Dataset records:
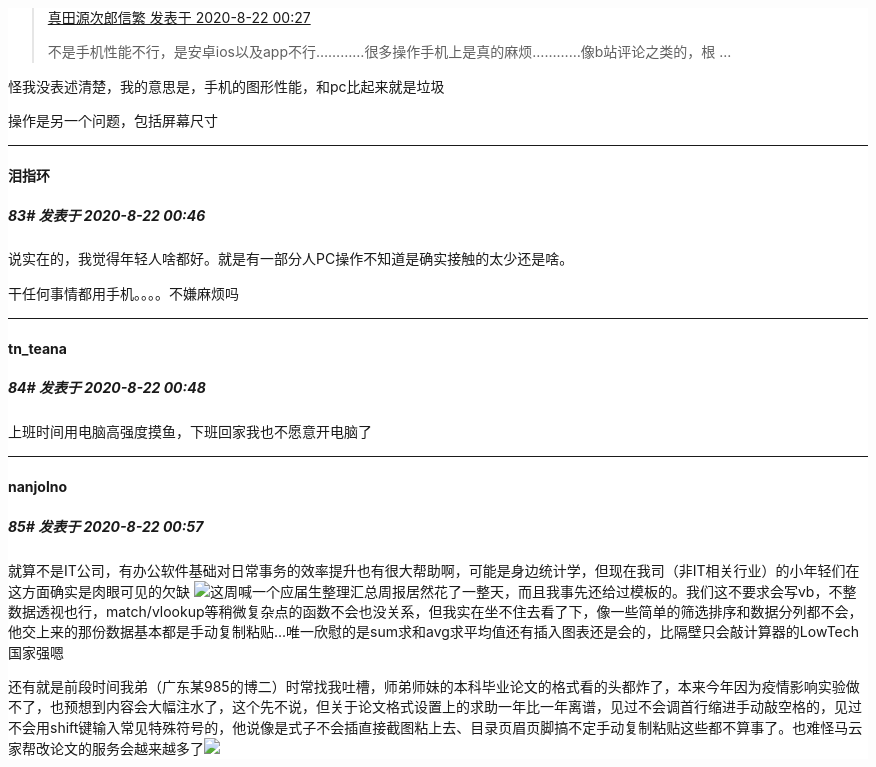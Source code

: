 

<blockquote><a href="httphttps://bbs.saraba1st.com/2b/forum.php?mod=redirect&amp;goto=findpost&amp;pid=48511860&amp;ptid=1955880" target="_blank">真田源次郎信繁 发表于 2020-8-22 00:27</a>

不是手机性能不行，是安卓ios以及app不行…………很多操作手机上是真的麻烦…………像b站评论之类的，根 ...</blockquote>
怪我没表述清楚，我的意思是，手机的图形性能，和pc比起来就是垃圾


操作是另一个问题，包括屏幕尺寸







*****

####  泪指环  
##### 83#       发表于 2020-8-22 00:46




说实在的，我觉得年轻人啥都好。就是有一部分人PC操作不知道是确实接触的太少还是啥。


干任何事情都用手机。。。。不嫌麻烦吗







*****

####  tn_teana  
##### 84#       发表于 2020-8-22 00:48




上班时间用电脑高强度摸鱼，下班回家我也不愿意开电脑了







*****

####  nanjolno  
##### 85#       发表于 2020-8-22 00:57




就算不是IT公司，有办公软件基础对日常事务的效率提升也有很大帮助啊，可能是身边统计学，但现在我司（非IT相关行业）的小年轻们在这方面确实是肉眼可见的欠缺
<img src="https://static.saraba1st.com/image/smiley/face2017/001.png" referrerpolicy="no-referrer">这周喊一个应届生整理汇总周报居然花了一整天，而且我事先还给过模板的。我们这不要求会写vb，不整数据透视也行，match/vlookup等稍微复杂点的函数不会也没关系，但我实在坐不住去看了下，像一些简单的筛选排序和数据分列都不会，他交上来的那份数据基本都是手动复制粘贴...唯一欣慰的是sum求和avg求平均值还有插入图表还是会的，比隔壁只会敲计算器的LowTech国家强嗯

还有就是前段时间我弟（广东某985的博二）时常找我吐槽，师弟师妹的本科毕业论文的格式看的头都炸了，本来今年因为疫情影响实验做不了，也预想到内容会大幅注水了，这个先不说，但关于论文格式设置上的求助一年比一年离谱，见过不会调首行缩进手动敲空格的，见过不会用shift键输入常见特殊符号的，他说像是式子不会插直接截图粘上去、目录页眉页脚搞不定手动复制粘贴这些都不算事了。也难怪马云家帮改论文的服务会越来越多了<img src="https://static.saraba1st.com/image/smiley/face2017/067.png" referrerpolicy="no-referrer">




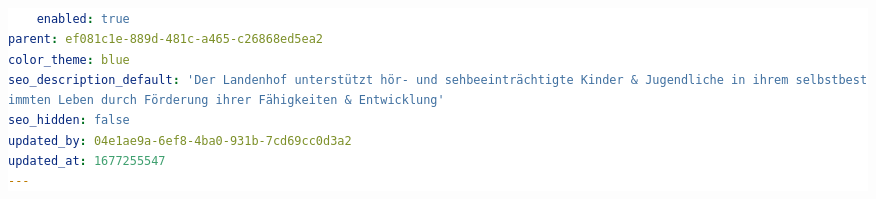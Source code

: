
```yaml
    enabled: true
parent: ef081c1e-889d-481c-a465-c26868ed5ea2
color_theme: blue
seo_description_default: 'Der Landenhof unterstützt hör- und sehbeeinträchtigte Kinder & Jugendliche in ihrem selbstbestimmten Leben durch Förderung ihrer Fähigkeiten & Entwicklung'
seo_hidden: false
updated_by: 04e1ae9a-6ef8-4ba0-931b-7cd69cc0d3a2
updated_at: 1677255547
---
```

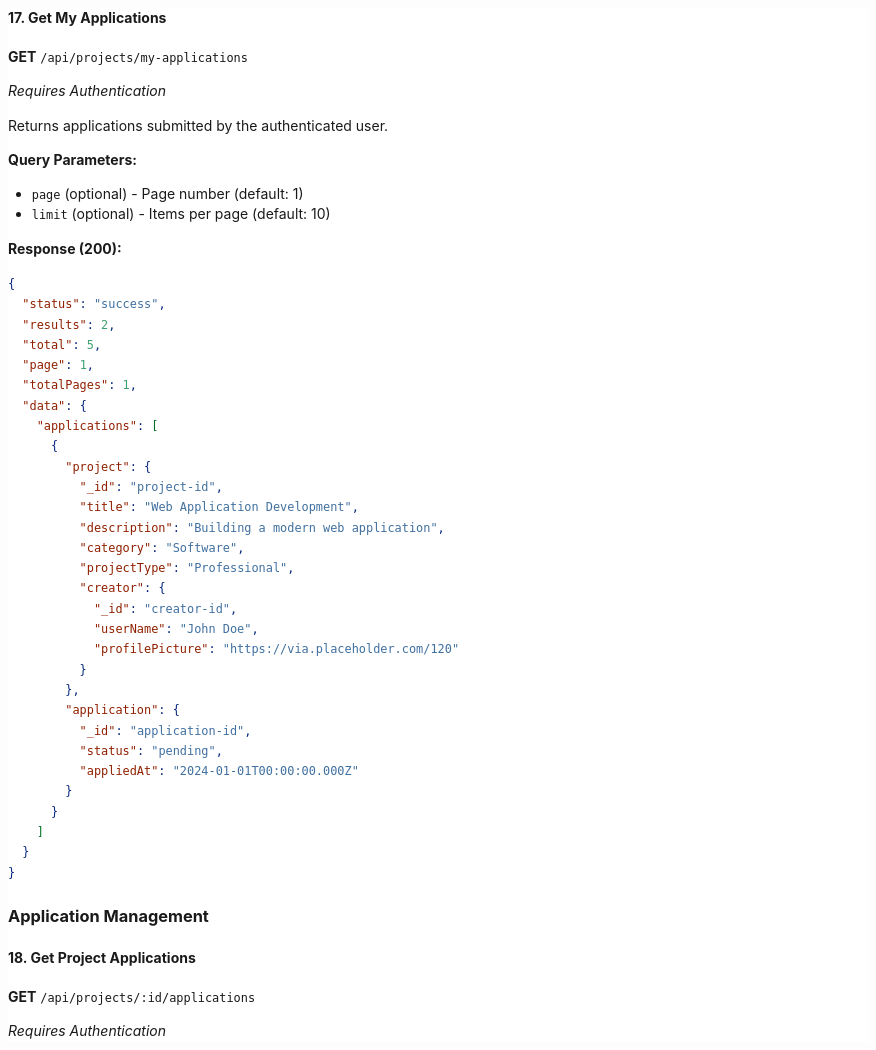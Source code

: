 #### 17. Get My Applications

**GET** `/api/projects/my-applications`

_Requires Authentication_

Returns applications submitted by the authenticated user.

**Query Parameters:**

- `page` (optional) - Page number (default: 1)
- `limit` (optional) - Items per page (default: 10)

**Response (200):**

```json
{
  "status": "success",
  "results": 2,
  "total": 5,
  "page": 1,
  "totalPages": 1,
  "data": {
    "applications": [
      {
        "project": {
          "_id": "project-id",
          "title": "Web Application Development",
          "description": "Building a modern web application",
          "category": "Software",
          "projectType": "Professional",
          "creator": {
            "_id": "creator-id",
            "userName": "John Doe",
            "profilePicture": "https://via.placeholder.com/120"
          }
        },
        "application": {
          "_id": "application-id",
          "status": "pending",
          "appliedAt": "2024-01-01T00:00:00.000Z"
        }
      }
    ]
  }
}
```

### Application Management

#### 18. Get Project Applications

**GET** `/api/projects/:id/applications`

_Requires Authentication_
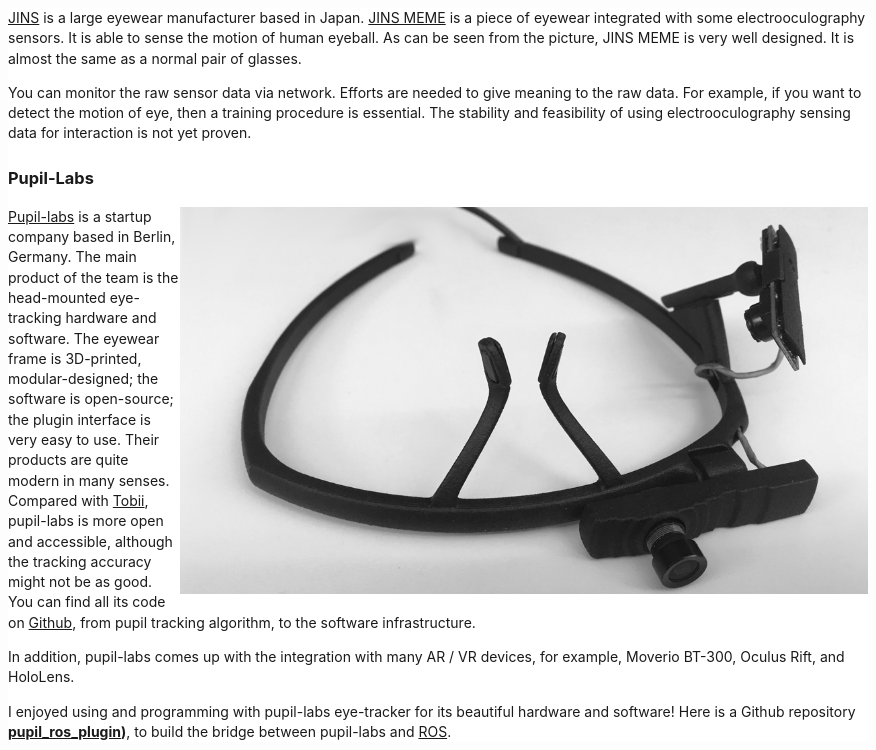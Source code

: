 [JINS](https://www.jins.com/us/) is a large eyewear manufacturer based in Japan. [JINS MEME](https://jins-meme.com/en/products/es/) is a piece of eyewear integrated with some electrooculography sensors. It is able to sense the motion of human eyeball. As can be seen from the picture, JINS MEME is very well designed. It is almost the same as a normal pair of glasses.

You can monitor the raw sensor data via network. Efforts are needed to give meaning to the raw data. For example, if you want to detect the motion of eye, then a training procedure is essential. The stability and feasibility of using  electrooculography sensing data for interaction is not yet proven.


### Pupil-Labs

<p class="full-width">
<img src="/public/image/pupil.jpg" width="80%" align="right"/>
</p>

[Pupil-labs](https://pupil-labs.com/) is a startup company based in Berlin, Germany. The main product of the team is the head-mounted eye-tracking hardware and software. The eyewear frame is 3D-printed, modular-designed; the software is open-source; the plugin interface is very easy to use. Their products are quite modern in many senses. Compared with [Tobii](http://www.tobii.com/), pupil-labs is more open and accessible, although the tracking accuracy might not be as good. You can find all its code on [Github](https://github.com/pupil-labs), from pupil tracking algorithm, to the software infrastructure.

In addition, pupil-labs comes up with the integration with many AR / VR devices, for example, Moverio BT-300, Oculus Rift, and HoloLens.

I enjoyed using and programming with pupil-labs eye-tracker for its beautiful hardware and software! Here is a Github repository **[pupil_ros_plugin](https://github.com/qian256/pupil_ros_plugin))**, to build the bridge between pupil-labs and [ROS](http://www.ros.org/).
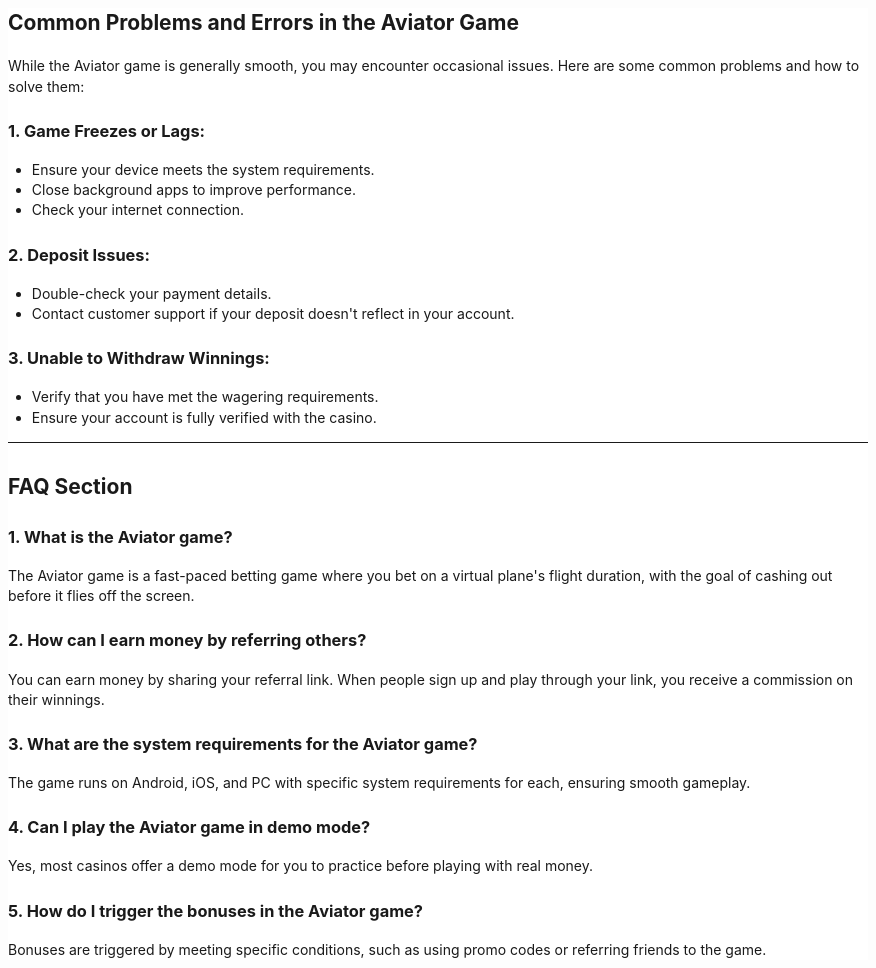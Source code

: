 ## Common Problems and Errors in the Aviator Game

While the Aviator game is generally smooth, you may encounter occasional
issues. Here are some common problems and how to solve them:

### 1. **Game Freezes or Lags:**

-   Ensure your device meets the system requirements.
-   Close background apps to improve performance.
-   Check your internet connection.

### 2. **Deposit Issues:**

-   Double-check your payment details.
-   Contact customer support if your deposit doesn't reflect in your
    account.

### 3. **Unable to Withdraw Winnings:**

-   Verify that you have met the wagering requirements.
-   Ensure your account is fully verified with the casino.

------------------------------------------------------------------------

## FAQ Section

### 1. What is the Aviator game?

The Aviator game is a fast-paced betting game where you bet on a virtual
plane\'s flight duration, with the goal of cashing out before it flies
off the screen.

### 2. How can I earn money by referring others?

You can earn money by sharing your referral link. When people sign up
and play through your link, you receive a commission on their winnings.

### 3. What are the system requirements for the Aviator game?

The game runs on Android, iOS, and PC with specific system requirements
for each, ensuring smooth gameplay.

### 4. Can I play the Aviator game in demo mode?

Yes, most casinos offer a demo mode for you to practice before playing
with real money.

### 5. How do I trigger the bonuses in the Aviator game?

Bonuses are triggered by meeting specific conditions, such as using
promo codes or referring friends to the game.
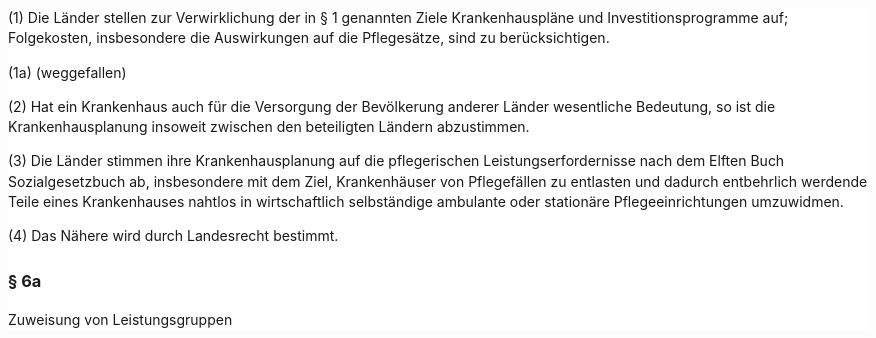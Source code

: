 <div>

<div class="jnhtml">

<div>

<div class="jurAbsatz">

(1) Die Länder stellen zur Verwirklichung der in § 1 genannten Ziele
Krankenhauspläne und Investitionsprogramme auf; Folgekosten,
insbesondere die Auswirkungen auf die Pflegesätze, sind zu
berücksichtigen.

</div>

<div class="jurAbsatz">

(1a) (weggefallen)

</div>

<div class="jurAbsatz">

(2) Hat ein Krankenhaus auch für die Versorgung der Bevölkerung anderer
Länder wesentliche Bedeutung, so ist die Krankenhausplanung insoweit
zwischen den beteiligten Ländern abzustimmen.

</div>

<div class="jurAbsatz">

(3) Die Länder stimmen ihre Krankenhausplanung auf die pflegerischen
Leistungserfordernisse nach dem Elften Buch Sozialgesetzbuch ab,
insbesondere mit dem Ziel, Krankenhäuser von Pflegefällen zu entlasten
und dadurch entbehrlich werdende Teile eines Krankenhauses nahtlos in
wirtschaftlich selbständige ambulante oder stationäre
Pflegeeinrichtungen umzuwidmen.

</div>

<div class="jurAbsatz">

(4) Das Nähere wird durch Landesrecht bestimmt.

</div>

</div>

</div>

</div>

<span id="BJNR010090972BJNE001203130.html"></span>

### § 6a  
Zuweisung von Leistungsgruppen

<div>

<div class="jnhtml">

<div>
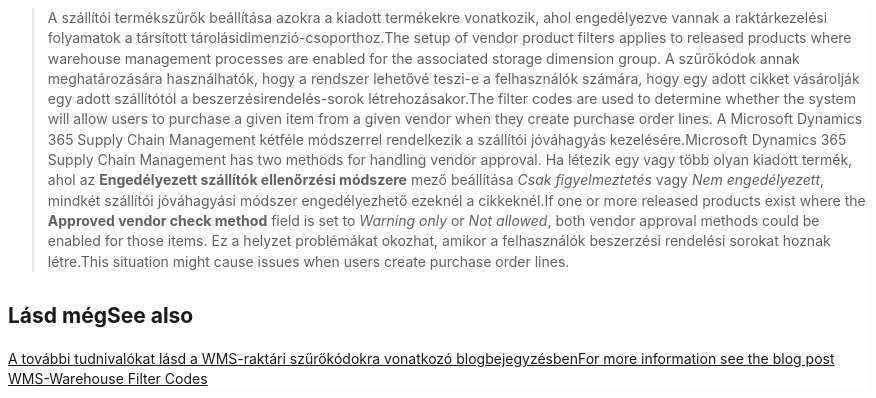 > <span data-ttu-id="b0e9a-215">A szállítói termékszűrők beállítása azokra a kiadott termékekre vonatkozik, ahol engedélyezve vannak a raktárkezelési folyamatok a társított tárolásidimenzió-csoporthoz.</span><span class="sxs-lookup"><span data-stu-id="b0e9a-215">The setup of vendor product filters applies to released products where warehouse management processes are enabled for the associated storage dimension group.</span></span> <span data-ttu-id="b0e9a-216">A szűrőkódok annak meghatározására használhatók, hogy a rendszer lehetővé teszi-e a felhasználók számára, hogy egy adott cikket vásárolják egy adott szállítótól a beszerzésirendelés-sorok létrehozásakor.</span><span class="sxs-lookup"><span data-stu-id="b0e9a-216">The filter codes are used to determine whether the system will allow users to purchase a given item from a given vendor when they create purchase order lines.</span></span> <span data-ttu-id="b0e9a-217">A Microsoft Dynamics 365 Supply Chain Management kétféle módszerrel rendelkezik a szállítói jóváhagyás kezelésére.</span><span class="sxs-lookup"><span data-stu-id="b0e9a-217">Microsoft Dynamics 365 Supply Chain Management has two methods for handling vendor approval.</span></span> <span data-ttu-id="b0e9a-218">Ha létezik egy vagy több olyan kiadott termék, ahol az **Engedélyezett szállítók ellenőrzési módszere** mező beállítása *Csak figyelmeztetés* vagy *Nem engedélyezett*, mindkét szállítói jóváhagyási módszer engedélyezhető ezeknél a cikkeknél.</span><span class="sxs-lookup"><span data-stu-id="b0e9a-218">If one or more released products exist where the **Approved vendor check method** field is set to *Warning only* or *Not allowed*, both vendor approval methods could be enabled for those items.</span></span> <span data-ttu-id="b0e9a-219">Ez a helyzet problémákat okozhat, amikor a felhasználók beszerzési rendelési sorokat hoznak létre.</span><span class="sxs-lookup"><span data-stu-id="b0e9a-219">This situation might cause issues when users create purchase order lines.</span></span>

## <a name="see-also"></a><span data-ttu-id="b0e9a-220">Lásd még</span><span class="sxs-lookup"><span data-stu-id="b0e9a-220">See also</span></span>

[<span data-ttu-id="b0e9a-221">A további tudnivalókat lásd a WMS-raktári szűrőkódokra vonatkozó blogbejegyzésben</span><span class="sxs-lookup"><span data-stu-id="b0e9a-221">For more information see the blog post WMS-Warehouse Filter Codes</span></span>](http://blog.dynamics-for-operations.com/2017/09/26/wms-warehouse-filter-codes/)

Directions: Your task is to find every line above containing the word "referrerpolicy" and copy it.

Output for this task:
<img src="https://static.saraba1st.com/image/smiley/face2017/001.png" referrerpolicy="no-referrer">这周喊一个应届生整理汇总周报居然花了一整天，而且我事先还给过模板的。我们这不要求会写vb，不整数据透视也行，match/vlookup等稍微复杂点的函数不会也没关系，但我实在坐不住去看了下，像一些简单的筛选排序和数据分列都不会，他交上来的那份数据基本都是手动复制粘贴...唯一欣慰的是sum求和avg求平均值还有插入图表还是会的，比隔壁只会敲计算器的LowTech国家强嗯
还有就是前段时间我弟（广东某985的博二）时常找我吐槽，师弟师妹的本科毕业论文的格式看的头都炸了，本来今年因为疫情影响实验做不了，也预想到内容会大幅注水了，这个先不说，但关于论文格式设置上的求助一年比一年离谱，见过不会调首行缩进手动敲空格的，见过不会用shift键输入常见特殊符号的，他说像是式子不会插直接截图粘上去、目录页眉页脚搞不定手动复制粘贴这些都不算事了。也难怪马云家帮改论文的服务会越来越多了<img src="https://static.saraba1st.com/image/smiley/face2017/067.png" referrerpolicy="no-referrer">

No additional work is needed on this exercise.